El Gobierno de Pedro Sánchez tenía plena confianza en que su capacidad y la de la sanidad española era más que suficiente para hacer frente a una epidemia de coronavirus. Así lo admitía el Ministerio de Sanidad en un documento oficial del pasado 24 de febrero, en el que también se especificaba que el riesgo de que España sufriera un brote del COVID-19 como el que en esas fechas ya azotaba a Italia, era «moderado-alto». Hoy, la sanidad está al borde del colapso.

El Gobierno de Pedro Sánchez tenía plena confianza en que su capacidad y la de la sanidad española era más que suficiente para hacer frente a una epidemia de coronavirus. Así lo admitía el Ministerio de Sanidad en un documento oficial del pasado 24 de febrero, en el que también se especificaba que el riesgo de que España sufriera un brote del COVID-19 como el que en esas fechas ya azotaba a Italia, era «moderado-alto». Hoy, la sanidad está al borde del colapso.

‘Parte de guerra’ de la sanidad española frente al coronavirus: Unidades de Cuidados Intensivos al borde del colapso. Hospitales con la mitad de sus profesionales de baja tras dar positivo por coronavirus. Triaje para seleccionar a aquellas personas que puedan sobrevivir frente a las que no. Respiradores que se utilizan habitualmente para experimentación con cerdos, esterilizados y destinados a pacientes. La Unidad Militar de Emergencias construyendo a toda prisa un hospital de campaña con capacidad para 5.500 camas en Madrid con el que hacer frente a la avalancha de nuevos casos. Clínicas oftalmológicas y odontológicas ‘vaciadas’ de camillas para medicalizar hoteles. Falta total de mascarillas para los sanitarios. Partidas de material bloqueadas en las aduanas. El Estado incautando productos adquiridos por clínicas privadas en previsión de lo que venía. Los laboratorios que tienen capacidad para procesar los test diagnósticos del coronavirus, completamente saturados.

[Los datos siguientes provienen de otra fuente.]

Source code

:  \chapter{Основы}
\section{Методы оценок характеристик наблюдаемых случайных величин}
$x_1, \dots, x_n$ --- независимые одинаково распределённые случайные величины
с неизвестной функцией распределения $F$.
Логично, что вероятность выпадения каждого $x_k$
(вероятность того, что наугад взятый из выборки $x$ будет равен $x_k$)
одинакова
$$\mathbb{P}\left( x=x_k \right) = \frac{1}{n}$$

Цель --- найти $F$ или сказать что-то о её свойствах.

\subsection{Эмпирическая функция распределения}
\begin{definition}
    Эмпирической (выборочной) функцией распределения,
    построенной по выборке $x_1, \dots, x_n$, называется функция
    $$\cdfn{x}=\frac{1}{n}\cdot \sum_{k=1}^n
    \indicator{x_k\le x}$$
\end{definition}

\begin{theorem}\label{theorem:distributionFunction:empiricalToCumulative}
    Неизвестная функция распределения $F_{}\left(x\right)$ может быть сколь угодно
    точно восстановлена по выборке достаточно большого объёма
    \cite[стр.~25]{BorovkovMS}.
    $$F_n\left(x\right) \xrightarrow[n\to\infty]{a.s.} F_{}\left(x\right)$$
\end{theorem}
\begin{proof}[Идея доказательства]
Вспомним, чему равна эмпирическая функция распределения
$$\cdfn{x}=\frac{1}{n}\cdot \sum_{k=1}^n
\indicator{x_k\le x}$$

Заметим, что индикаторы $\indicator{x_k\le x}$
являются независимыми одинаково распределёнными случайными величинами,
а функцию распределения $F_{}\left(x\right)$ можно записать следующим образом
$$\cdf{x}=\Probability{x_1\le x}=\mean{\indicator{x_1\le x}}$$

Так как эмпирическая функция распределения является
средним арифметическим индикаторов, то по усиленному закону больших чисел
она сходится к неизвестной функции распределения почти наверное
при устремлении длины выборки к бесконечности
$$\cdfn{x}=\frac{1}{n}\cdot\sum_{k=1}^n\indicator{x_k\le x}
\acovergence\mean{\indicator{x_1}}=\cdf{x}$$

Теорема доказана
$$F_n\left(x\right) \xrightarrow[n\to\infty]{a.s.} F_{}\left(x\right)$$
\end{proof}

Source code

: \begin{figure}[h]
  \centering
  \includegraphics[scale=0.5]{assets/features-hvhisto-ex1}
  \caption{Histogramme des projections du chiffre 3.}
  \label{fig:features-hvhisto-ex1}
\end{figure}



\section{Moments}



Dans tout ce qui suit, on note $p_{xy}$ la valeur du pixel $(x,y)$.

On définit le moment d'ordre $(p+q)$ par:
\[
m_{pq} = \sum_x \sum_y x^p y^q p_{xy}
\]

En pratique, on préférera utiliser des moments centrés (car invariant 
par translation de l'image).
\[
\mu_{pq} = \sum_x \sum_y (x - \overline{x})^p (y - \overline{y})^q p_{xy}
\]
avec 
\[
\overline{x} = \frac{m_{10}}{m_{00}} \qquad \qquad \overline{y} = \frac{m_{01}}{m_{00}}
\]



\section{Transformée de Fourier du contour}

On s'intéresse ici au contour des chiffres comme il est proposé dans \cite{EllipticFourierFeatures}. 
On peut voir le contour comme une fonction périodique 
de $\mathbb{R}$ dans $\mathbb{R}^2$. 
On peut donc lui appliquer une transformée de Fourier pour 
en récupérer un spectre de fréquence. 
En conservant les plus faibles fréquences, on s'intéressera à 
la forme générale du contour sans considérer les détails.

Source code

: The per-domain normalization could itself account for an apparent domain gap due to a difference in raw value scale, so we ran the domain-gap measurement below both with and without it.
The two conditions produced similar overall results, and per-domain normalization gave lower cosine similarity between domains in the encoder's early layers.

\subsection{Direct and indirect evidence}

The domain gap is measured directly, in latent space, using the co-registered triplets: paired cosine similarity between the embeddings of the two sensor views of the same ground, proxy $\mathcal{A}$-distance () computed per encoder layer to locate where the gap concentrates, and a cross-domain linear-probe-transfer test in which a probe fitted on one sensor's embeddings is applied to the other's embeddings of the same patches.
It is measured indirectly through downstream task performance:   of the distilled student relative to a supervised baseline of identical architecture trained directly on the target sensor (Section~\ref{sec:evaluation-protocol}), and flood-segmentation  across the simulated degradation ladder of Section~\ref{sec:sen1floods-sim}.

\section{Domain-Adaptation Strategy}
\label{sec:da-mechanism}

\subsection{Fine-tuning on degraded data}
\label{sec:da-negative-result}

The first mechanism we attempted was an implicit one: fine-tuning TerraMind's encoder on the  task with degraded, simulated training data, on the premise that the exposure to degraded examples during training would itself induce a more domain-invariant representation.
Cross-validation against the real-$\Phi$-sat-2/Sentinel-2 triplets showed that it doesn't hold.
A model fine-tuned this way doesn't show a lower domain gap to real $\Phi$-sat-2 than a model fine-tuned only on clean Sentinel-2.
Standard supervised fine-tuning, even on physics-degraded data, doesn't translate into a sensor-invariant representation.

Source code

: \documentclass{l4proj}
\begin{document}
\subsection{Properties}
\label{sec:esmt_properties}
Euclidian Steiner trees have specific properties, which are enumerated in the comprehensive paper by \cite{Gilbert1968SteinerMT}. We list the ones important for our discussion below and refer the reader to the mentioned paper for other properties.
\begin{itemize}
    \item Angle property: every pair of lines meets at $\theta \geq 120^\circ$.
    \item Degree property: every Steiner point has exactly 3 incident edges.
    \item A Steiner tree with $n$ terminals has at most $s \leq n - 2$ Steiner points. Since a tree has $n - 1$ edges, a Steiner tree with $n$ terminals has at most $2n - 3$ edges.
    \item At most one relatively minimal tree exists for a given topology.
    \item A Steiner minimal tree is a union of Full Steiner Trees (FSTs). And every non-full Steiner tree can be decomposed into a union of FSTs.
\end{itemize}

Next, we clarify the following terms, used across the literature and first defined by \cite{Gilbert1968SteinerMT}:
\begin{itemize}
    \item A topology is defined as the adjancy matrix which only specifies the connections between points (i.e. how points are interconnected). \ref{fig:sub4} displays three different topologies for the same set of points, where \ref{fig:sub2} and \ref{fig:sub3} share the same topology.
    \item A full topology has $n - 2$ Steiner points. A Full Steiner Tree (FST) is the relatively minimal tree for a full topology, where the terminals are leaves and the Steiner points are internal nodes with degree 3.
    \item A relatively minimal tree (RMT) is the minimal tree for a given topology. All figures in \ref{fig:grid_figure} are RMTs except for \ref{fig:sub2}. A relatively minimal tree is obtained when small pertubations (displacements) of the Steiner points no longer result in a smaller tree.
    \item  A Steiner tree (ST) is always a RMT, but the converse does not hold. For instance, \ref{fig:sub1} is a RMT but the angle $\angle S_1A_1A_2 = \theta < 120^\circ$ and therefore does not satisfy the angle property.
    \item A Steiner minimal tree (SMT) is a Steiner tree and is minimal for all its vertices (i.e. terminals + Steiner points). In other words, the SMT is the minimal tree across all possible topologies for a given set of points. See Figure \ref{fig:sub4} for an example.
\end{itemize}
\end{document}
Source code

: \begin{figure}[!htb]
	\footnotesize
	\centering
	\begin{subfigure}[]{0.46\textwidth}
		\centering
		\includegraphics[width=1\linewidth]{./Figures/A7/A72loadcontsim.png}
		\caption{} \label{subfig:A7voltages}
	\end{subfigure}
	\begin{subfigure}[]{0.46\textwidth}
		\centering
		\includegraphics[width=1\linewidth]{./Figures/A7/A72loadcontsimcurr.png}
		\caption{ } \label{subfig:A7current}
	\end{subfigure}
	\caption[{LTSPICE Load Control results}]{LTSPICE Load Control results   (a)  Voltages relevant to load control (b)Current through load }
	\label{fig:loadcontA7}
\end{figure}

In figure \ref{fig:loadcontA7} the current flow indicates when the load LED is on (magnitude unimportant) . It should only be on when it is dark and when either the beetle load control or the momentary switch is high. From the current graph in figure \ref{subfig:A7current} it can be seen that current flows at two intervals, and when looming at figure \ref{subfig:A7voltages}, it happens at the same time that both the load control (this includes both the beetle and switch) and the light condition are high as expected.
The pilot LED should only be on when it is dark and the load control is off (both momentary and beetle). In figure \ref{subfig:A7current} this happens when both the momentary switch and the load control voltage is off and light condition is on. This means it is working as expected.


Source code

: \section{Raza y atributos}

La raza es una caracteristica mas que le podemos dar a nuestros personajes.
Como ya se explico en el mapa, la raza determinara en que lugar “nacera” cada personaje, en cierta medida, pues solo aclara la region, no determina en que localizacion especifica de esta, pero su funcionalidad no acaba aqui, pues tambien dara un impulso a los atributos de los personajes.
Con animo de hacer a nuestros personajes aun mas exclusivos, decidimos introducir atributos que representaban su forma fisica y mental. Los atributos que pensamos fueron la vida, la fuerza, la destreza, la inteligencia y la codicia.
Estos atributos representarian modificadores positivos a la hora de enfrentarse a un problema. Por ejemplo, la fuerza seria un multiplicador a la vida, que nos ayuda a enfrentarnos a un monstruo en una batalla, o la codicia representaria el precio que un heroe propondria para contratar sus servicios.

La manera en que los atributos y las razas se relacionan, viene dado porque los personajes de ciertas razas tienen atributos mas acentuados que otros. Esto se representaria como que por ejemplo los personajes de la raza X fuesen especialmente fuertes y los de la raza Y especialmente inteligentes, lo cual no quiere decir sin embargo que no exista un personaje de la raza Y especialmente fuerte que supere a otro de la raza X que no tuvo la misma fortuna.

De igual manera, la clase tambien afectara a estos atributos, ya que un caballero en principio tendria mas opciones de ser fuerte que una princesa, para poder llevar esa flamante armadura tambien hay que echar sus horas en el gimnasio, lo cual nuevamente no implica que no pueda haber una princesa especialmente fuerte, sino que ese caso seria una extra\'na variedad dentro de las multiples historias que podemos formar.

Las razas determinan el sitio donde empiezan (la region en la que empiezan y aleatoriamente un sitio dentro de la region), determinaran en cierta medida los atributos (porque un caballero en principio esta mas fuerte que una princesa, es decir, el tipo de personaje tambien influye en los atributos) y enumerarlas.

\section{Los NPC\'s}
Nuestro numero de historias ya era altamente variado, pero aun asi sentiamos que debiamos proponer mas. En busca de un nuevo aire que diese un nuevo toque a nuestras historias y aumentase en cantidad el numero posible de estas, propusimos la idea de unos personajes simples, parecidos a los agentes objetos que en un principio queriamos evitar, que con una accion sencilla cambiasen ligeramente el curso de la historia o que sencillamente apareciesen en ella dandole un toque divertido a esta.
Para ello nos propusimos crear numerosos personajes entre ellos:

La situación que describen los profesionales sanitarios en Madrid y en otros puntos de España igualmente afectados por el COVID-19 dista mucho del optimismo que mostraba el Gobierno de Sánchez y el Ministerio de Sanidad el pasado 24 de febrero. En un informe titulado «Evaluación de riesgo para España», el Ministerio de Sanidad asumía que el sistema sanitario nacional disponía de todos los recursos suficientes para hacer frente a una pandemia de estas características.

«Si esto ocurriera en España»

«Si esto ocurriera en España», asegura el documento, «tenemos mecanismos suficientes de contención, que incluyen protocolos clínicos, una red asistencial y de salud pública coordinada y capacidad suficiente para el diagnóstico y tratamiento de los casos».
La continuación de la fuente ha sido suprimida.